* RECORDS TO USE
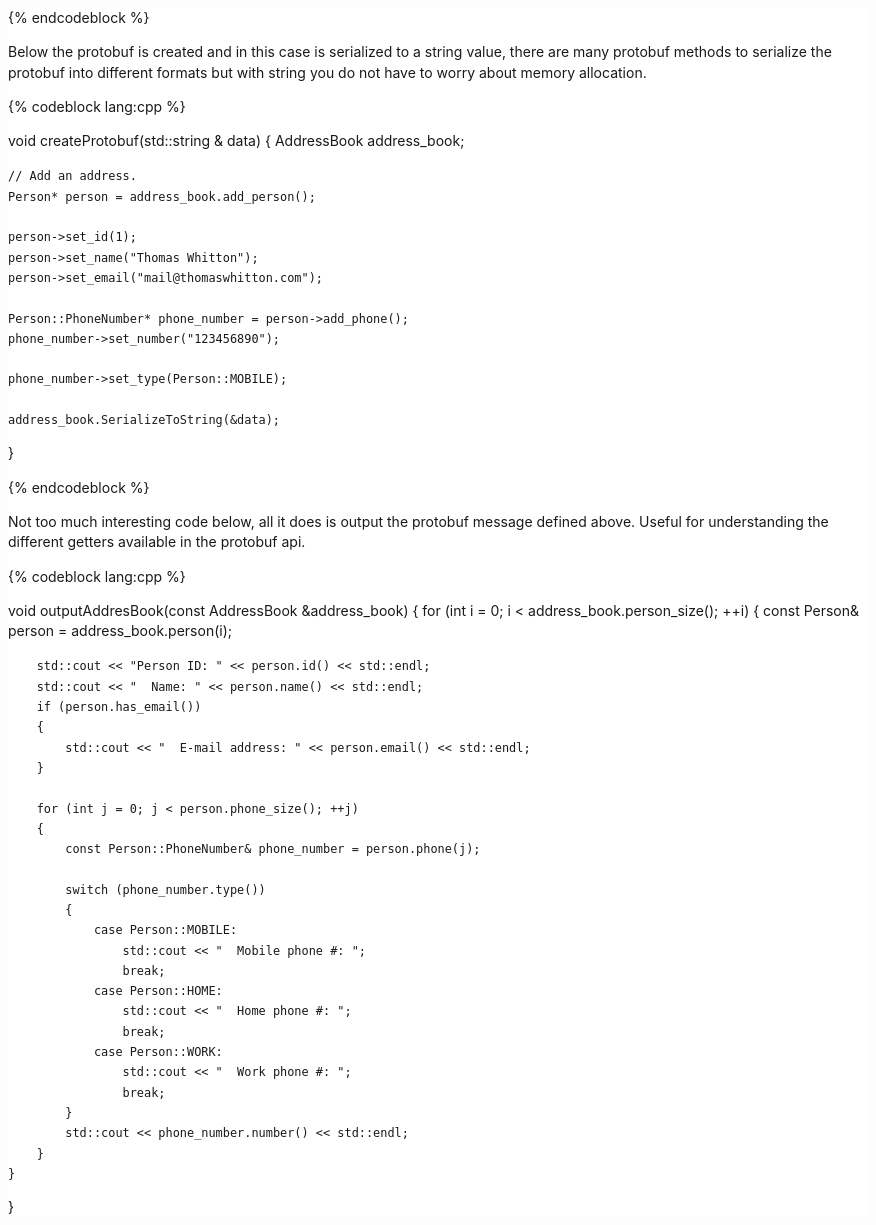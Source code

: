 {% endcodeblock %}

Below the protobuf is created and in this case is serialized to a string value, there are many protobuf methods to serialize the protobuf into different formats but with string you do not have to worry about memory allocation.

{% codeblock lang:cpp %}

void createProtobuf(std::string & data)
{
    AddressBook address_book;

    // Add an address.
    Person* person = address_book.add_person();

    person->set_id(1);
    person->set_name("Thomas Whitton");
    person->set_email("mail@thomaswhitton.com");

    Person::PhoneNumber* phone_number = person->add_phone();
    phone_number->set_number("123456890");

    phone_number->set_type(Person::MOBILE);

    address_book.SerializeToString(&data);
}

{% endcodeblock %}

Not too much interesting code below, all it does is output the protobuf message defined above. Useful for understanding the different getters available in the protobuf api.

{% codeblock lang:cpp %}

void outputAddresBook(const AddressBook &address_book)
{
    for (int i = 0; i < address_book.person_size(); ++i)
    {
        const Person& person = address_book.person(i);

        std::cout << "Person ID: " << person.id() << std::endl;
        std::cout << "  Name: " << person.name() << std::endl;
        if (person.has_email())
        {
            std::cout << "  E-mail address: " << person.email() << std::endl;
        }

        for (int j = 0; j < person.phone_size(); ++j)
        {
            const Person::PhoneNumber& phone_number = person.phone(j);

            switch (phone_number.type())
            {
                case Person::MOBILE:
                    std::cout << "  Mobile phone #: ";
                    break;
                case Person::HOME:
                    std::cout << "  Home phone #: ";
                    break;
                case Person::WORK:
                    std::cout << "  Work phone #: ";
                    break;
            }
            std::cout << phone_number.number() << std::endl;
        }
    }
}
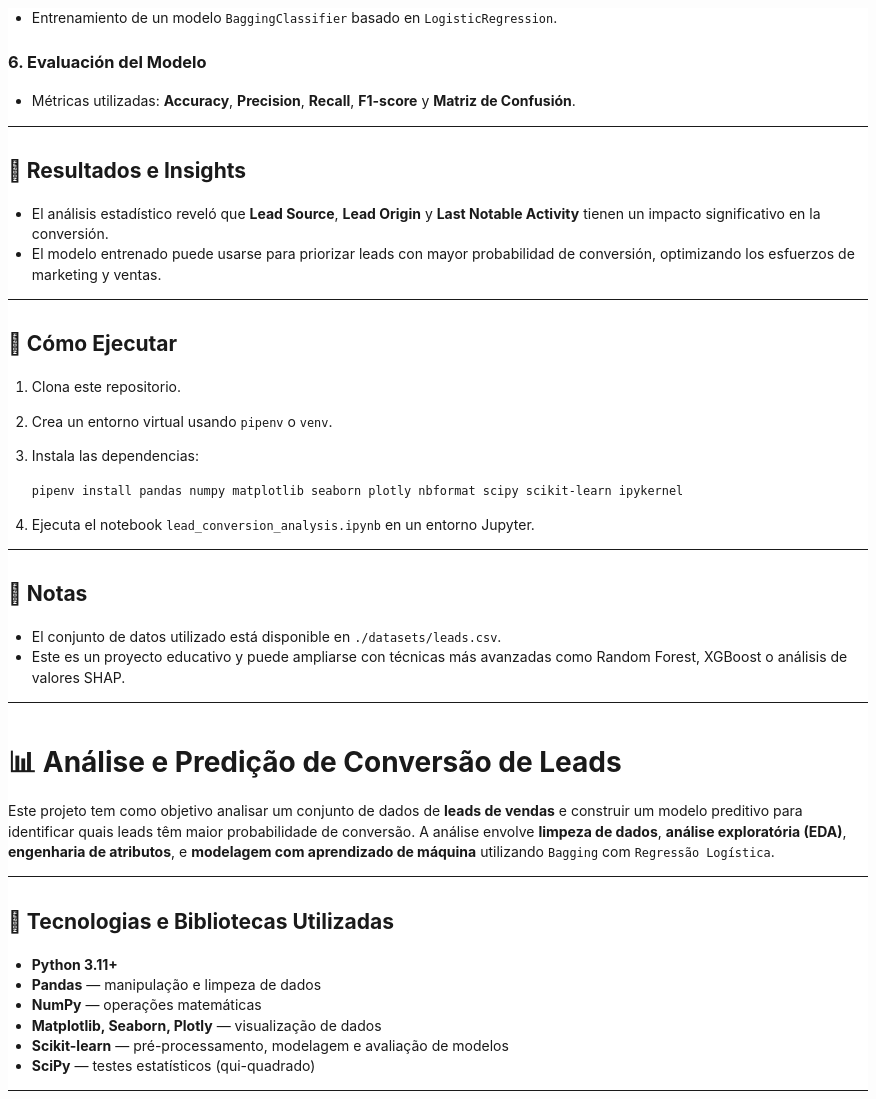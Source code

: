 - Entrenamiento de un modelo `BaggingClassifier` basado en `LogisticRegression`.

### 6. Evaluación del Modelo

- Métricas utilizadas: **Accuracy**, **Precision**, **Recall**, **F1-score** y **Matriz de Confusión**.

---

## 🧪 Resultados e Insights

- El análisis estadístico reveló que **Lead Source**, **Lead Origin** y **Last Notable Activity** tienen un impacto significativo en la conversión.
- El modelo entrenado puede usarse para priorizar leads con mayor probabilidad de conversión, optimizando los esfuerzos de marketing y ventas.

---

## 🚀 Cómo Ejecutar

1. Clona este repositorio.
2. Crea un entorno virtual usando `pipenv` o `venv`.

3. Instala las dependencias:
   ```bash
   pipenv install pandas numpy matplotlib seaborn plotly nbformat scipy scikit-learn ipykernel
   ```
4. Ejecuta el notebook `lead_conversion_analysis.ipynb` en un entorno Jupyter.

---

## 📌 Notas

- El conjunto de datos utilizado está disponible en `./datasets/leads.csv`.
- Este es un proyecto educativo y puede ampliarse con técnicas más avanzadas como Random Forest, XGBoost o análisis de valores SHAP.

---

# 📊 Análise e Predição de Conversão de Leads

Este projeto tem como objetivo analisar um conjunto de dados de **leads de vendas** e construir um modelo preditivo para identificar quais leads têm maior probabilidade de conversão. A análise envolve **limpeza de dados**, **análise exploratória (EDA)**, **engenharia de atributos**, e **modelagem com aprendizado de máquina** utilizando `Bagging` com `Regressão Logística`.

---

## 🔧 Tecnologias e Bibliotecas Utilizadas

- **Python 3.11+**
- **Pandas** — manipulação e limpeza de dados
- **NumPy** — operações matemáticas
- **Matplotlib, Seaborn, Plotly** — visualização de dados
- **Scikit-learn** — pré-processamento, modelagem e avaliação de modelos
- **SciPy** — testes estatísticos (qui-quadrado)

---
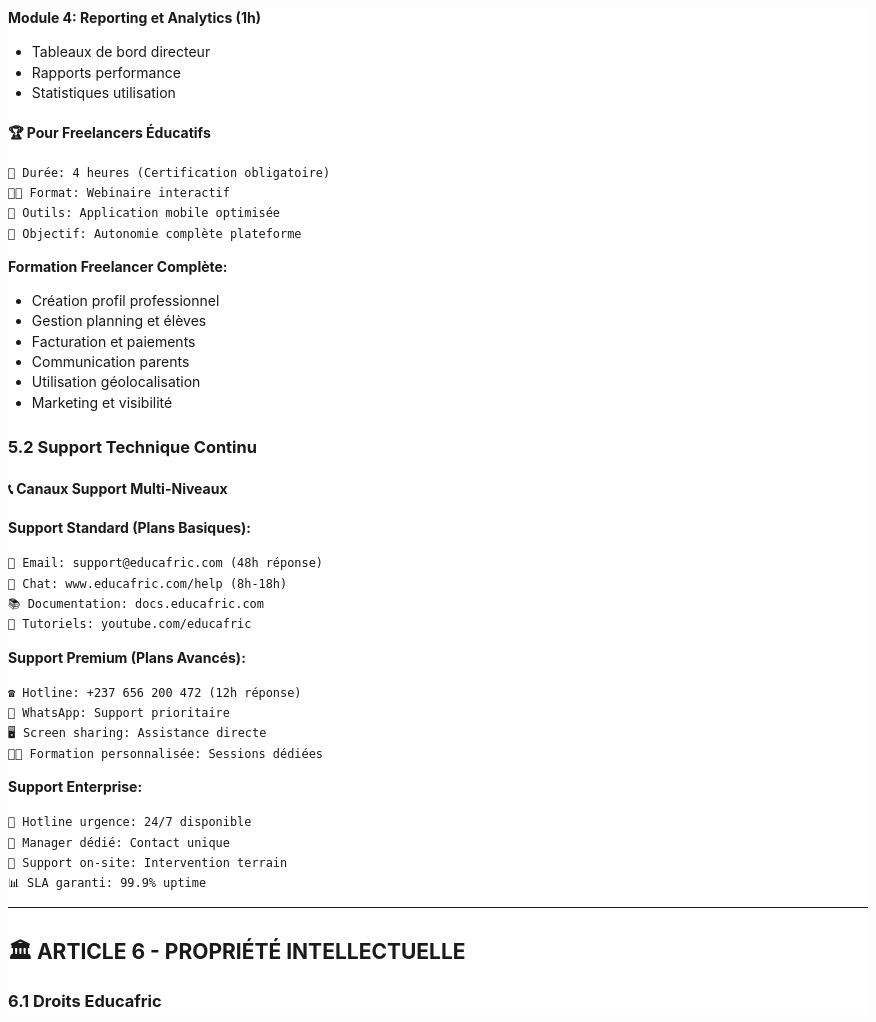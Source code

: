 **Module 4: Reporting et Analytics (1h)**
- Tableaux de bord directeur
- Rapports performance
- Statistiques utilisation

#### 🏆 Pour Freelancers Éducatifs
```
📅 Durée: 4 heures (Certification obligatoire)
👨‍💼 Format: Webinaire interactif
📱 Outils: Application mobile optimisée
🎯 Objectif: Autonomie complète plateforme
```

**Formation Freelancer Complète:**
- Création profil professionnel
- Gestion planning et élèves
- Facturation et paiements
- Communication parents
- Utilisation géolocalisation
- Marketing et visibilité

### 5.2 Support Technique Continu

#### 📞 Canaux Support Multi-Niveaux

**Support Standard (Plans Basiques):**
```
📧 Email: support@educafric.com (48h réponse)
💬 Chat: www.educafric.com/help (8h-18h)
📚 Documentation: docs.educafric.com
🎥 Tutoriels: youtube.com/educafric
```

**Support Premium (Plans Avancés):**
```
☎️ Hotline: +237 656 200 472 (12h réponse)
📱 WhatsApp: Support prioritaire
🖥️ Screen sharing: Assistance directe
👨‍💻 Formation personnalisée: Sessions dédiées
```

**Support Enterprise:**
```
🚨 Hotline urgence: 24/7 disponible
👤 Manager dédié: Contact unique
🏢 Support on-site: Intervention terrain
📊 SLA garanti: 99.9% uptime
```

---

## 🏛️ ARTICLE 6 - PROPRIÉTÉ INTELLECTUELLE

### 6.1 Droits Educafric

* EXERCISE
Show each line from the listing above that includes the word "pipenv".

* YOUR RESPONSE
2. Crea un entorno virtual usando `pipenv` o `venv`.
   pipenv install pandas numpy matplotlib seaborn plotly nbformat scipy scikit-learn ipykernel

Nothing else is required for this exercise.